Peach and Blueberry Crisp
- Four medium ripe peaches, pitted and sliced
- 1-1/2 cups blueberries
- 2 tablespoons superfine sugar
- Fine grated zest of 1/2 orange
For the topping
- 3/4 cup all-purpose flour
- Pinch each of salt, ground cinnamon, nutmeg, and ground ginger
- 1/4 cup light brown sugar
- 3/4 stick unsalted butter, diced
- 3/4 cup toasted hazelnuts or almonds, chopped fine
- Preheat oven to 375° F.
- In a bowl, toss the peaches with the blueberries, sugar, and orange zest and put them in a 2-1/2 pint baking dish.

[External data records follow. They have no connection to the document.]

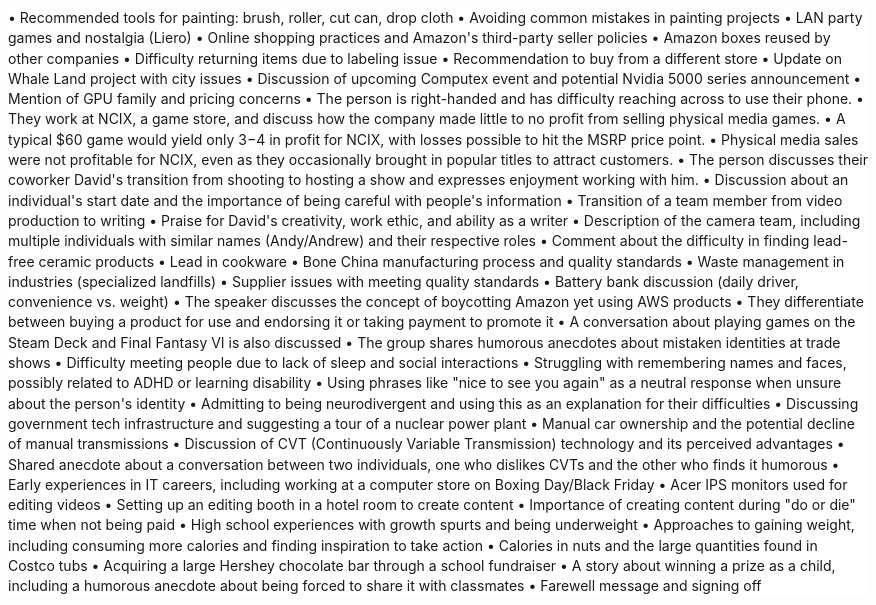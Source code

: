 • Recommended tools for painting: brush, roller, cut can, drop cloth
• Avoiding common mistakes in painting projects
• LAN party games and nostalgia (Liero)
• Online shopping practices and Amazon's third-party seller policies
• Amazon boxes reused by other companies
• Difficulty returning items due to labeling issue
• Recommendation to buy from a different store
• Update on Whale Land project with city issues
• Discussion of upcoming Computex event and potential Nvidia 5000 series announcement
• Mention of GPU family and pricing concerns
• The person is right-handed and has difficulty reaching across to use their phone.
• They work at NCIX, a game store, and discuss how the company made little to no profit from selling physical media games.
• A typical $60 game would yield only $3-$4 in profit for NCIX, with losses possible to hit the MSRP price point.
• Physical media sales were not profitable for NCIX, even as they occasionally brought in popular titles to attract customers.
• The person discusses their coworker David's transition from shooting to hosting a show and expresses enjoyment working with him.
• Discussion about an individual's start date and the importance of being careful with people's information
• Transition of a team member from video production to writing
• Praise for David's creativity, work ethic, and ability as a writer
• Description of the camera team, including multiple individuals with similar names (Andy/Andrew) and their respective roles
• Comment about the difficulty in finding lead-free ceramic products
• Lead in cookware
• Bone China manufacturing process and quality standards
• Waste management in industries (specialized landfills)
• Supplier issues with meeting quality standards
• Battery bank discussion (daily driver, convenience vs. weight)
• The speaker discusses the concept of boycotting Amazon yet using AWS products
• They differentiate between buying a product for use and endorsing it or taking payment to promote it
• A conversation about playing games on the Steam Deck and Final Fantasy VI is also discussed 
• The group shares humorous anecdotes about mistaken identities at trade shows
• Difficulty meeting people due to lack of sleep and social interactions
• Struggling with remembering names and faces, possibly related to ADHD or learning disability
• Using phrases like "nice to see you again" as a neutral response when unsure about the person's identity
• Admitting to being neurodivergent and using this as an explanation for their difficulties
• Discussing government tech infrastructure and suggesting a tour of a nuclear power plant
• Manual car ownership and the potential decline of manual transmissions
• Discussion of CVT (Continuously Variable Transmission) technology and its perceived advantages
• Shared anecdote about a conversation between two individuals, one who dislikes CVTs and the other who finds it humorous
• Early experiences in IT careers, including working at a computer store on Boxing Day/Black Friday
• Acer IPS monitors used for editing videos
• Setting up an editing booth in a hotel room to create content
• Importance of creating content during "do or die" time when not being paid
• High school experiences with growth spurts and being underweight
• Approaches to gaining weight, including consuming more calories and finding inspiration to take action
• Calories in nuts and the large quantities found in Costco tubs
• Acquiring a large Hershey chocolate bar through a school fundraiser
• A story about winning a prize as a child, including a humorous anecdote about being forced to share it with classmates
• Farewell message and signing off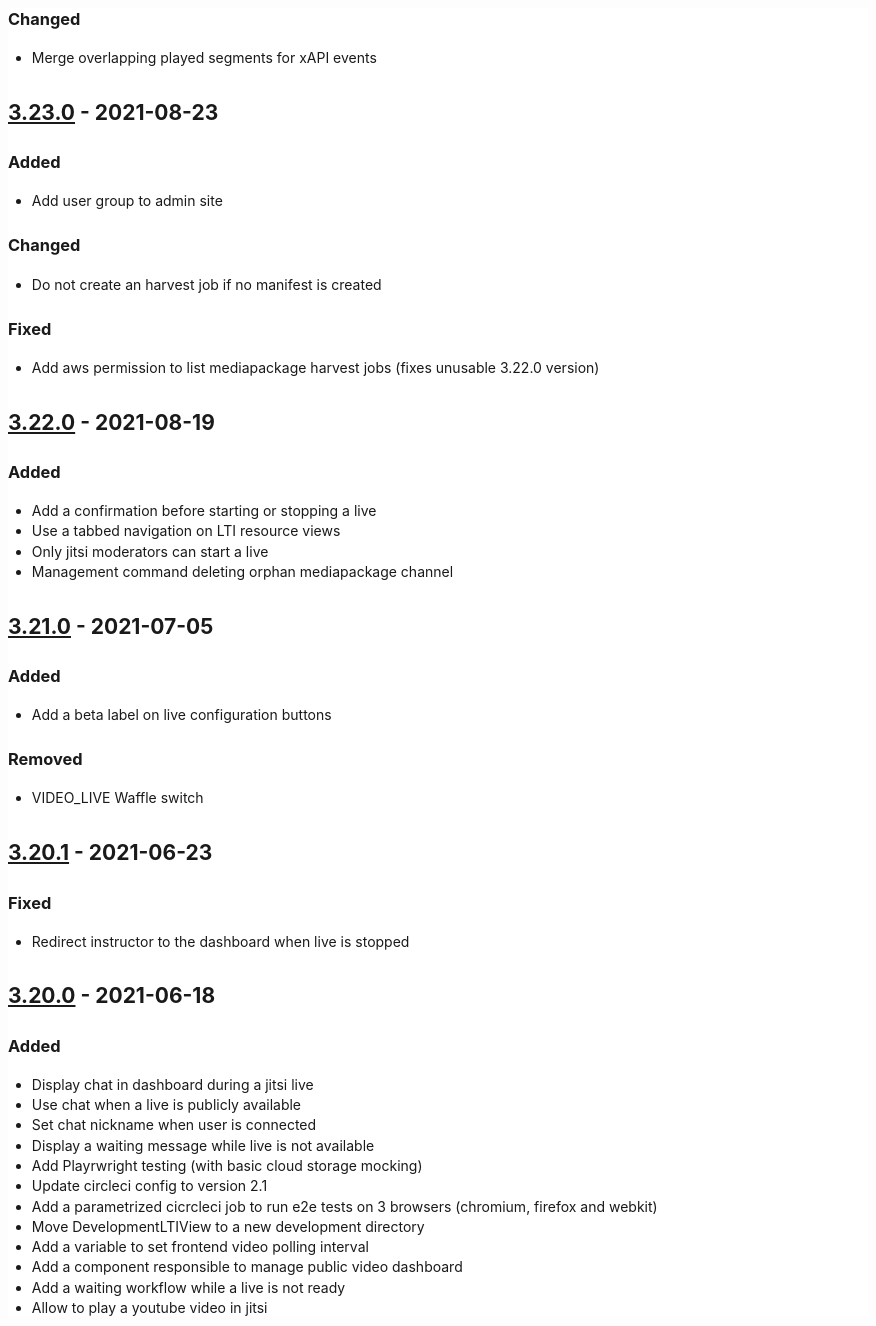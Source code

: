 ### Changed

- Merge overlapping played segments for xAPI events

## [3.23.0] - 2021-08-23

### Added

- Add user group to admin site

### Changed

- Do not create an harvest job if no manifest is created

### Fixed

- Add aws permission to list mediapackage harvest jobs
  (fixes unusable 3.22.0 version)

## [3.22.0] - 2021-08-19

### Added

- Add a confirmation before starting or stopping a live
- Use a tabbed navigation on LTI resource views
- Only jitsi moderators can start a live
- Management command deleting orphan mediapackage channel

## [3.21.0] - 2021-07-05

### Added

- Add a beta label on live configuration buttons

### Removed

- VIDEO_LIVE Waffle switch

## [3.20.1] - 2021-06-23

### Fixed

- Redirect instructor to the dashboard when live is stopped

## [3.20.0] - 2021-06-18

### Added

- Display chat in dashboard during a jitsi live
- Use chat when a live is publicly available
- Set chat nickname when user is connected
- Display a waiting message while live is not available
- Add Playrwright testing (with basic cloud storage mocking)
- Update circleci config to version 2.1
- Add a parametrized cicrcleci job to run e2e tests on 3 browsers
  (chromium, firefox and webkit)
- Move DevelopmentLTIView to a new development directory
- Add a variable to set frontend video polling interval
- Add a component responsible to manage public video dashboard
- Add a waiting workflow while a live is not ready
- Allow to play a youtube video in jitsi


[unreleased]: https://github.com/openfun/marsha/compare/v4.4.0...master
[4.4.0]: https://github.com/openfun/marsha/compare/v4.3.1...v4.4.0
[4.3.1]: https://github.com/openfun/marsha/compare/v4.3.0...v4.3.1
[4.3.0]: https://github.com/openfun/marsha/compare/v4.2.1...v4.3.0
[4.2.1]: https://github.com/openfun/marsha/compare/v4.2.0...v4.2.1
[4.2.0]: https://github.com/openfun/marsha/compare/v4.1.0...v4.2.0
[4.1.0]: https://github.com/openfun/marsha/compare/v4.0.0...v4.1.0
[4.0.0]: https://github.com/openfun/marsha/compare/v4.0.0-beta.20...v4.0.0
[4.0.0-beta.20]: https://github.com/openfun/marsha/compare/v4.0.0-beta.19...v4.0.0-beta.20
[4.0.0-beta.19]: https://github.com/openfun/marsha/compare/v4.0.0-beta.18...v4.0.0-beta.19
[4.0.0-beta.18]: https://github.com/openfun/marsha/compare/v4.0.0-beta.17...v4.0.0-beta.18
[4.0.0-beta.17]: https://github.com/openfun/marsha/compare/v4.0.0-beta.16...v4.0.0-beta.17
[4.0.0-beta.16]: https://github.com/openfun/marsha/compare/v4.0.0-beta.15...v4.0.0-beta.16
[4.0.0-beta.15]: https://github.com/openfun/marsha/compare/v4.0.0-beta.14...v4.0.0-beta.15
[4.0.0-beta.14]: https://github.com/openfun/marsha/compare/v4.0.0-beta.13...v4.0.0-beta.14
[4.0.0-beta.13]: https://github.com/openfun/marsha/compare/v4.0.0-beta.12...v4.0.0-beta.13
[4.0.0-beta.12]: https://github.com/openfun/marsha/compare/v4.0.0-beta.11...v4.0.0-beta.12
[4.0.0-beta.11]: https://github.com/openfun/marsha/compare/v4.0.0-beta.10...v4.0.0-beta.11
[4.0.0-beta.10]: https://github.com/openfun/marsha/compare/v4.0.0-beta.9...v4.0.0-beta.10
[4.0.0-beta.9]: https://github.com/openfun/marsha/compare/v4.0.0-beta.8...v4.0.0-beta.9
[4.0.0-beta.8]: https://github.com/openfun/marsha/compare/v4.0.0-beta.7...v4.0.0-beta.8
[4.0.0-beta.7]: https://github.com/openfun/marsha/compare/v4.0.0-beta.6...v4.0.0-beta.7
[4.0.0-beta.6]: https://github.com/openfun/marsha/compare/v4.0.0-beta.5...v4.0.0-beta.6
[4.0.0-beta.5]: https://github.com/openfun/marsha/compare/v4.0.0-beta.4...v4.0.0-beta.5
[4.0.0-beta.4]: https://github.com/openfun/marsha/compare/v4.0.0-beta.3...v4.0.0-beta.4
[4.0.0-beta.3]: https://github.com/openfun/marsha/compare/v4.0.0-beta.2...v4.0.0-beta.3
[4.0.0-beta.2]: https://github.com/openfun/marsha/compare/v4.0.0-beta.1...v4.0.0-beta.2
[4.0.0-beta.1]: https://github.com/openfun/marsha/compare/v3.27.0...v4.0.0-beta.1
[3.27.0]: https://github.com/openfun/marsha/compare/v3.26.0...v3.27.0
[3.26.0]: https://github.com/openfun/marsha/compare/v3.25.0...v3.26.0
[3.25.0]: https://github.com/openfun/marsha/compare/v3.24.1...v3.25.0
[3.24.1]: https://github.com/openfun/marsha/compare/v3.24.0...v3.24.1
[3.24.0]: https://github.com/openfun/marsha/compare/v3.23.0...v3.24.0
[3.23.0]: https://github.com/openfun/marsha/compare/v3.22.0...v3.23.0
[3.22.0]: https://github.com/openfun/marsha/compare/v3.21.0...v3.22.0
[3.21.0]: https://github.com/openfun/marsha/compare/v3.20.1...v3.21.0
[3.20.1]: https://github.com/openfun/marsha/compare/v3.20.0...v3.20.1
[3.20.0]: https://github.com/openfun/marsha/compare/v3.19.0...v3.20.0
[3.19.0]: https://github.com/openfun/marsha/compare/v3.18.0...v3.19.0
[3.18.0]: https://github.com/openfun/marsha/compare/v3.17.1...v3.18.0
[3.17.1]: https://github.com/openfun/marsha/compare/v3.17.0...v3.17.1
[3.17.0]: https://github.com/openfun/marsha/compare/v3.16.1...v3.17.0
[3.16.1]: https://github.com/openfun/marsha/compare/v3.16.0...v3.16.1
[3.16.0]: https://github.com/openfun/marsha/compare/v3.15.0...v3.16.0
[3.15.0]: https://github.com/openfun/marsha/compare/v3.14.0...v3.15.0
[3.14.0]: https://github.com/openfun/marsha/compare/v3.13.1...v3.14.0
[3.13.1]: https://github.com/openfun/marsha/compare/v3.13.0...v3.13.1
[3.13.0]: https://github.com/openfun/marsha/compare/v3.12.1...v3.13.0
[3.12.1]: https://github.com/openfun/marsha/compare/v3.12.0...v3.12.1
[3.12.0]: https://github.com/openfun/marsha/compare/v3.11.0...v3.12.0
[3.11.0]: https://github.com/openfun/marsha/compare/v3.10.2...v3.11.0
[3.10.2]: https://github.com/openfun/marsha/compare/v3.10.1...v3.10.2
[3.10.1]: https://github.com/openfun/marsha/compare/v3.10.0...v3.10.1
[3.10.0]: https://github.com/openfun/marsha/compare/v3.9.1...v3.10.0
[3.9.1]: https://github.com/openfun/marsha/compare/v3.9.0...v3.9.1
[3.9.0]: https://github.com/openfun/marsha/compare/v3.8.1...v3.9.0
[3.8.1]: https://github.com/openfun/marsha/compare/v3.8.0...v3.8.1
[3.8.0]: https://github.com/openfun/marsha/compare/v3.7.1...v3.8.0
[3.7.1]: https://github.com/openfun/marsha/compare/v3.7.0...v3.7.1
[3.7.0]: https://github.com/openfun/marsha/compare/v3.6.0...v3.7.0
[3.6.0]: https://github.com/openfun/marsha/compare/v3.5.1...v3.6.0
[3.5.1]: https://github.com/openfun/marsha/compare/v3.5.0...v3.5.1
[3.5.0]: https://github.com/openfun/marsha/compare/v3.4.0...v3.5.0
[3.4.0]: https://github.com/openfun/marsha/compare/v3.3.0...v3.4.0
[3.3.0]: https://github.com/openfun/marsha/compare/v3.2.1...v3.3.0
[3.2.1]: https://github.com/openfun/marsha/compare/v3.2.0...v3.2.1
[3.2.0]: https://github.com/openfun/marsha/compare/v3.1.7...v3.2.0
[3.1.7]: https://github.com/openfun/marsha/compare/v3.1.6...v3.1.7
[3.1.6]: https://github.com/openfun/marsha/compare/v3.1.5...v3.1.6
[3.1.5]: https://github.com/openfun/marsha/compare/v3.1.4...v3.1.5
[3.1.4]: https://github.com/openfun/marsha/compare/v3.1.3...v3.1.4
[3.1.3]: https://github.com/openfun/marsha/compare/v3.1.2...v3.1.3
[3.1.2]: https://github.com/openfun/marsha/compare/v3.1.1...v3.1.2
[3.1.1]: https://github.com/openfun/marsha/compare/v3.1.0...v3.1.1
[3.1.0]: https://github.com/openfun/marsha/compare/v3.0.0...v3.1.0
[3.0.0]: https://github.com/openfun/marsha/compare/v2.10.2...v3.0.0
[2.10.2]: https://github.com/openfun/marsha/compare/v2.10.1...v2.10.2
[2.10.1]: https://github.com/openfun/marsha/compare/v2.10.0...v2.10.1
[2.10.0]: https://github.com/openfun/marsha/compare/v2.9.0...v2.10.0
[2.9.0]: https://github.com/openfun/marsha/compare/v2.8.4...v2.9.0
[2.8.4]: https://github.com/openfun/marsha/compare/v2.8.3...v2.8.4
[2.8.3]: https://github.com/openfun/marsha/compare/v2.8.2...v2.8.3
[2.8.2]: https://github.com/openfun/marsha/compare/v2.8.1...v2.8.2
[2.8.1]: https://github.com/openfun/marsha/compare/v2.8.0...v2.8.1
[2.8.0]: https://github.com/openfun/marsha/compare/v2.7.1...v2.8.0
[2.7.1]: https://github.com/openfun/marsha/compare/v2.7.0...v2.7.1
[2.7.0]: https://github.com/openfun/marsha/compare/v2.6.0...v2.7.0
[2.6.0]: https://github.com/openfun/marsha/compare/v2.5.0...v2.6.0
[2.5.0]: https://github.com/openfun/marsha/compare/v2.4.0...v2.5.0
[2.4.0]: https://github.com/openfun/marsha/compare/v2.3.1...v2.4.0
[2.3.1]: https://github.com/openfun/marsha/compare/v2.3.0...v2.3.1
[2.3.0]: https://github.com/openfun/marsha/compare/v2.2.1...v2.3.0
[2.2.1]: https://github.com/openfun/marsha/compare/v2.2.0...v2.2.1
[2.2.0]: https://github.com/openfun/marsha/compare/v2.1.0...v2.2.0
[2.1.0]: https://github.com/openfun/marsha/compare/v2.0.1...v2.1.0
[2.0.1]: https://github.com/openfun/marsha/compare/v2.0.0...v2.0.1
[2.0.0]: https://github.com/openfun/marsha/compare/v1.2.1...v2.0.0
[1.2.1]: https://github.com/openfun/marsha/compare/v1.2.0...v1.2.1
[1.2.0]: https://github.com/openfun/marsha/compare/v1.1.2...v1.2.0
[1.1.2]: https://github.com/openfun/marsha/compare/v1.1.1...v1.1.2
[1.1.1]: https://github.com/openfun/marsha/compare/v1.1.0...v1.1.1
[1.1.0]: https://github.com/openfun/marsha/compare/v1.0.0...v1.1.0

- To prepare the topping: sift the flour, salt, and spices into a bowl and stir in the sugar. Rub in the butter with your fingertips until the mixture blends together. Stir in the nuts.
- Scatter the topping mixture over the fruit and bake in the oven for about forty minutes, until the topping is golden and crisp, and the juices are bubbling round the edges. Serve with cream, plain yogurt, or reduced-sugar ice cream.
(Recipe adapted from The Healthy Pregnancy Cookbook: Eating Twice as Well for a Healthy Baby by Jane Middleton and George Rapitis.)